Remember when Peter Mandelson said Labour was “intensely relaxed about people getting filthy rich”?

He made his famous remark in 1998 to a California industrialist. He’s softened since, now saying he is concerned about inequality. But if Mandelson is having doubts, some members of the current leadership of his party apparently have no qualms. They are definitely not happy about people making lots of money.

Furthermore, they’re sensing blood. The public purse is threadbare, and in their eyes, the well-off are there for the taking. While we’re not quite at the class war, “eat the rich” stage, we might as well be. They’re pushing Keir Starmer hard for a wealth tax.

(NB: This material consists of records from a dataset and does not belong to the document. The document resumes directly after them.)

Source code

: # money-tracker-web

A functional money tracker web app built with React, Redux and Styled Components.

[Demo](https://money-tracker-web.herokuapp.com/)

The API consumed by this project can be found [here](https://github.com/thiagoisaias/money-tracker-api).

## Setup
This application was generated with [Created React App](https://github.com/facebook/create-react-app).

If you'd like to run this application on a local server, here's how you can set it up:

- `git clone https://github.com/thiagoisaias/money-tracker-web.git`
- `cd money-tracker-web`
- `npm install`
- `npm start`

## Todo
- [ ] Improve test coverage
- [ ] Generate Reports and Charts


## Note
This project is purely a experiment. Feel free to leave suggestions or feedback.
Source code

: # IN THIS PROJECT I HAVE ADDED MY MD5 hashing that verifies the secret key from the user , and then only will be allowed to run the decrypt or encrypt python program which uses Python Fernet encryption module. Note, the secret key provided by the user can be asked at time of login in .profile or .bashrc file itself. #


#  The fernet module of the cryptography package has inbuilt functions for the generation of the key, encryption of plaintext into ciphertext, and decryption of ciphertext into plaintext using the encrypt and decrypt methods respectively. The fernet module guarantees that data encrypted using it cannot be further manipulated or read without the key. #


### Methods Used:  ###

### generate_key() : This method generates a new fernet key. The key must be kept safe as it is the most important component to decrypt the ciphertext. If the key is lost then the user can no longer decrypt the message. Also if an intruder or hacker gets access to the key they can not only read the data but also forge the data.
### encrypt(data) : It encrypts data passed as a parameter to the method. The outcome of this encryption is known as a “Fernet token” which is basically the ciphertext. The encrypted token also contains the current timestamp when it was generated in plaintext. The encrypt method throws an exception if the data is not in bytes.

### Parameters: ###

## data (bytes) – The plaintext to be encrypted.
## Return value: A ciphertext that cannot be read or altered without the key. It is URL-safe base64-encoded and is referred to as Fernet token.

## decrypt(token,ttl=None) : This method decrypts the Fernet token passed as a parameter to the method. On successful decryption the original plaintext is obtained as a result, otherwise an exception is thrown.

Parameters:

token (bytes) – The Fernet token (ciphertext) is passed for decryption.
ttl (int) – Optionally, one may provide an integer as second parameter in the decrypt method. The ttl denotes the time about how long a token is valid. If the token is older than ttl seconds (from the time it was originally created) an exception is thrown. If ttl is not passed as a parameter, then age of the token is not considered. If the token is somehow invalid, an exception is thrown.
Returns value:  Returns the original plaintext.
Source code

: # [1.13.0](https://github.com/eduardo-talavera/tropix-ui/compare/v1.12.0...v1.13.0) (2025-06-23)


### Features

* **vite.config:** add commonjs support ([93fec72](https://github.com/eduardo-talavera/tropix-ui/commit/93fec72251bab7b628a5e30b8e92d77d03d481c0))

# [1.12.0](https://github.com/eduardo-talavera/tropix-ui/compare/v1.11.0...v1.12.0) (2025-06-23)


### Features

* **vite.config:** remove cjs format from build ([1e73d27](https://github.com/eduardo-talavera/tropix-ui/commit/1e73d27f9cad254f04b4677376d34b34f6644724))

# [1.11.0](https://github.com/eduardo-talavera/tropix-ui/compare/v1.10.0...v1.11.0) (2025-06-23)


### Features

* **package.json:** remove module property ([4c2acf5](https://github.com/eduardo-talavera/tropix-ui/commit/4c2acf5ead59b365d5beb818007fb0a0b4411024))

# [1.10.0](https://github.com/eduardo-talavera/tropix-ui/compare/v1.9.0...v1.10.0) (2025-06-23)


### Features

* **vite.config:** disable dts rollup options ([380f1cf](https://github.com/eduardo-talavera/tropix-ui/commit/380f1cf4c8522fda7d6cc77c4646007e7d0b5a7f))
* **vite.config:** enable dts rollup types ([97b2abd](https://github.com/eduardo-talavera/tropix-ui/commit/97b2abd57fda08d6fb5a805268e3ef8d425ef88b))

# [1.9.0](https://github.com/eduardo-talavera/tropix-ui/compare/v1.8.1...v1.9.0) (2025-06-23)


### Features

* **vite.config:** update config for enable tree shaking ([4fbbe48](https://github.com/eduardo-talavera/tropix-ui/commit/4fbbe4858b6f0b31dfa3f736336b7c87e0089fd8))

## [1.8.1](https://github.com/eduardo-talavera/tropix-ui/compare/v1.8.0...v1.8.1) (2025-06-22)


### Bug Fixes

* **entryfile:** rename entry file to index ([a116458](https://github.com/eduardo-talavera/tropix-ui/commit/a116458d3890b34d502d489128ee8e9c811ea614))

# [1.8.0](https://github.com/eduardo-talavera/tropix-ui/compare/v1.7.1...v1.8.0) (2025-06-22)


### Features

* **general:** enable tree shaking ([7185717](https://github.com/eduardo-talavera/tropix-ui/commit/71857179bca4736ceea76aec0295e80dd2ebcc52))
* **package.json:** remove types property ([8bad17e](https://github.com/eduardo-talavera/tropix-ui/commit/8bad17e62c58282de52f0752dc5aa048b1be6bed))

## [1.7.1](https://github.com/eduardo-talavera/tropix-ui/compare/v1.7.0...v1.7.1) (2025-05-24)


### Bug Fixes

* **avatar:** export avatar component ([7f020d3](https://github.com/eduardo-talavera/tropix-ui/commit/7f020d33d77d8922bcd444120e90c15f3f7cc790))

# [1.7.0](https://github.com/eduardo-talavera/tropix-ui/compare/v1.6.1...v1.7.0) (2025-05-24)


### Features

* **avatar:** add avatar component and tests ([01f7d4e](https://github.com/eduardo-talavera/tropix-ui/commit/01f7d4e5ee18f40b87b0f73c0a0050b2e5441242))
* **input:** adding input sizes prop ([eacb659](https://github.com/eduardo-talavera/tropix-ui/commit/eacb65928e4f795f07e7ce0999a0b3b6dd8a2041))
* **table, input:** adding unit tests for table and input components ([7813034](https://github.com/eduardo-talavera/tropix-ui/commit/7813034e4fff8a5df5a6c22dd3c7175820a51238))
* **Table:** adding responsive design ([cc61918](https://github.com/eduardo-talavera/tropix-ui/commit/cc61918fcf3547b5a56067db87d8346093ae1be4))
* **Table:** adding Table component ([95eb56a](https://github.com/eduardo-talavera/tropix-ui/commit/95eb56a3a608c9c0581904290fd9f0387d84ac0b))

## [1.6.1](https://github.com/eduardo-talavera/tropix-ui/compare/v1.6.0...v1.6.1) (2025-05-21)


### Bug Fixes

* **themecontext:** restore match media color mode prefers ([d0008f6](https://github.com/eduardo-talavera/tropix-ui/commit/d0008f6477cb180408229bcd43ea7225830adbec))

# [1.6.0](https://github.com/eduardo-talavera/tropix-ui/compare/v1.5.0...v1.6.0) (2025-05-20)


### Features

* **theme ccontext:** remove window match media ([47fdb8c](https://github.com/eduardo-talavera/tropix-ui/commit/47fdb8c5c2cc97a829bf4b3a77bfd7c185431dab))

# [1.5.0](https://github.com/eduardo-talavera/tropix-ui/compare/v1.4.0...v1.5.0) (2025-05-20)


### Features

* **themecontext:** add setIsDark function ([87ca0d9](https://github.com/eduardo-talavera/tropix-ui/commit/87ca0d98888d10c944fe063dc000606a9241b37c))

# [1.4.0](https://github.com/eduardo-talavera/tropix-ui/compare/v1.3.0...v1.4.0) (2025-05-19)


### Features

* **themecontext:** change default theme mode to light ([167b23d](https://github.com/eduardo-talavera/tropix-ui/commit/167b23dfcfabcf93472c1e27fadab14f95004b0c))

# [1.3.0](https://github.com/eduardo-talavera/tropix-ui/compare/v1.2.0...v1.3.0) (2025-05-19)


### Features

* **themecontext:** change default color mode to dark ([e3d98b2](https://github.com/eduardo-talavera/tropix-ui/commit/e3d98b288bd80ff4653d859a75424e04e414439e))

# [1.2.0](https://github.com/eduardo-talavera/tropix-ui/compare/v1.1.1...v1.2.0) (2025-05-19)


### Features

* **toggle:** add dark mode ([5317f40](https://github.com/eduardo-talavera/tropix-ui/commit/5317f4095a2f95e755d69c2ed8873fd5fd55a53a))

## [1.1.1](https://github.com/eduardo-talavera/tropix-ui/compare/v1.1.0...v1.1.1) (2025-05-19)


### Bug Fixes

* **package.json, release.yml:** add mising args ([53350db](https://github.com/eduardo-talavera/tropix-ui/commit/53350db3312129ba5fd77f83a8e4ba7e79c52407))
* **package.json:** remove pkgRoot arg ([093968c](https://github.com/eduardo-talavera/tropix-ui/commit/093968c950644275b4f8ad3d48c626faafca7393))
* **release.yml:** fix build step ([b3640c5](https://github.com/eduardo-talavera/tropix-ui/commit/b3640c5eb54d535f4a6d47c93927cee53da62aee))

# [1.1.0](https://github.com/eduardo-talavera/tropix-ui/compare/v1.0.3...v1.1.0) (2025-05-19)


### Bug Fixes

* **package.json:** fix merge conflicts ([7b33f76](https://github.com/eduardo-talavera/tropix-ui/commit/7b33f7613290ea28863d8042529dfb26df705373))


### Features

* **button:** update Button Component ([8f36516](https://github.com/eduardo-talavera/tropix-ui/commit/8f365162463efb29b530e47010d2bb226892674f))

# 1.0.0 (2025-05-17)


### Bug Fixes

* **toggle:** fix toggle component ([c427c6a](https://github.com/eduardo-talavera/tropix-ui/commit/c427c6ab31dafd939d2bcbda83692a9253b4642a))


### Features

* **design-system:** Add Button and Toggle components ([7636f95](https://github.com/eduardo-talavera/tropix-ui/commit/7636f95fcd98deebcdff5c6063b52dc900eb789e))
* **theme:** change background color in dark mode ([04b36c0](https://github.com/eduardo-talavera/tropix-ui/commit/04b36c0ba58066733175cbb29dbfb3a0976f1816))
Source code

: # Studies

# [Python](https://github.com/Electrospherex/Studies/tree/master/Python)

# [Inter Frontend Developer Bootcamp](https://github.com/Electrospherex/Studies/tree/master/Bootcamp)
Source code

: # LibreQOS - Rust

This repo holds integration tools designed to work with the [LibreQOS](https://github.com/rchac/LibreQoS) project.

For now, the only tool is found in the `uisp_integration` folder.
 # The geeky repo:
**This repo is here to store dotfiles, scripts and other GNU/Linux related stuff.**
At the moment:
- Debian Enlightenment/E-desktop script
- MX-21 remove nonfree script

The Tax Justice Network says a temporary levy on the richest households could raise £24bn a year. Sharon Graham, the leader of Unite, is urging the chancellor, Rachel Reeves, to announce a 1 per cent charge on Britain’s wealthiest 1 per cent. She points out that it would bring in vastly more money for the Treasury than the winter fuel payment cut, which has now been voted in.

The pressure comes as the G20 is also looking at the ramifications of a global minimum tax on the world’s 3,000 billionaires. In the US, the presidential hopeful, Kamala Harris, is considering a wealth tax.

In the end, it may prove inevitable. Across the globe, public finances are struggling; meanwhile, the gap between rich and poor has widened and is widening still. The idea of taking away a sliver of people’s fortunes, so little that they would barely notice, is catching on.

For Starmer, elected with a thumping majority, it has obvious appeal. They would not be Labour voters suffering; the rich would scream, but the party’s popularity would almost certainly not dip.

As a politician, he appears to put pragmatism before ideology. He wants to take the safety-first route; he is desperate to win again in 2029.

That caution tells him not to clobber the middle classes, whom he won round back in June and will be relying upon in five years, but to go for a thin section of society – not unlike the decision to charge VAT on school fees. That’s coming in, and only the tiny percentage in the firing line seem to care; the majority are not bothered or are entirely supportive of the measure.

He can also take comfort in the knowledge that such a measure against the wealthy would not be permanent; it would be a one-off, designed to boost the coffers. He would not wish to be anti-rich per se.

That’s all well and dandy, except that the evidence points to such levies being useless and causing more trouble than they’re worth.

In Spain, in 2022, the socialist government introduced a “solidarity” tax. Those whose net wealth exceeded €3m (£2.53m) were hit by a charge of 1.7 per cent, rising to 3.5 per cent for those worth €10m or more.

The yield was paltry at just €632m. Together with other Spanish taxes on the wealthy, the total take amounted to €1.9bn. That might seem substantial, but it was the same as making Spain’s 1.2 million millionaires pay a little more than €1,500 each.

Why so small? Because they saw it coming, and were able to stash their cash, safe from the tax inspectors, in advance.

That would happen in the UK; is happening as I write this. The UK has a highly developed layer of wealth advisers and tax accountants, centred on the City (and for Scotland, in Edinburgh). Ironically, the favoured places for their money, held in trusts and other structures, are offshore tax havens controlled by the self-same British government – in the likes of the Channel Islands, the Isle of Man, Gibraltar, the British Virgin Islands and the Cayman Islands.

Curb their activities – they are also tax shelters for the rest of the world – and the gain for the British Exchequer would far outweigh anything raised from a wealth tax on people living in Britain. But successive governments have been too afraid to go there, for fear of damaging their economies.

Proof of the pudding, regarding the infatuation of some on the left with a wealth tax, should come from the dwindling number of countries making such a move. In 1990, some 12 nations imposed an additional tax on their wealthiest citizens. Today, it is only three – Spain, Norway and Switzerland – and in none of those countries can it be claimed to have been a raging success.

Despite Starmer’s desire not to be seen to be anti-rich, the message it sends is anti-aspirational. Here is a government saying that if you get on, we will penalise you.

The likelihood is that, if you’re wealthy, you will already have paid more in taxes than the average person. Here is the government, burdening you some more.

It may enhance Starmer’s standing among Labour supporters, but it’s hard to deny the international signal it would send that, despite everything else he and Reeves have said, Britain is not open for business. The cost of the turn-off to potential foreign investors who will view a wealth tax as a sign of attitude – as the start of something, rather than a once-only step – is incalculable.

Starmer may have plenty of Labour plaudits and a bit of money to gain, but he needs to think carefully. Not so long ago, there he was, with Reeves, telling the City how much it was loved – such was the importance to the economy of the financial sector – and to an extent, he was believed. Go down this road, and all that romancing will have been well and truly wasted.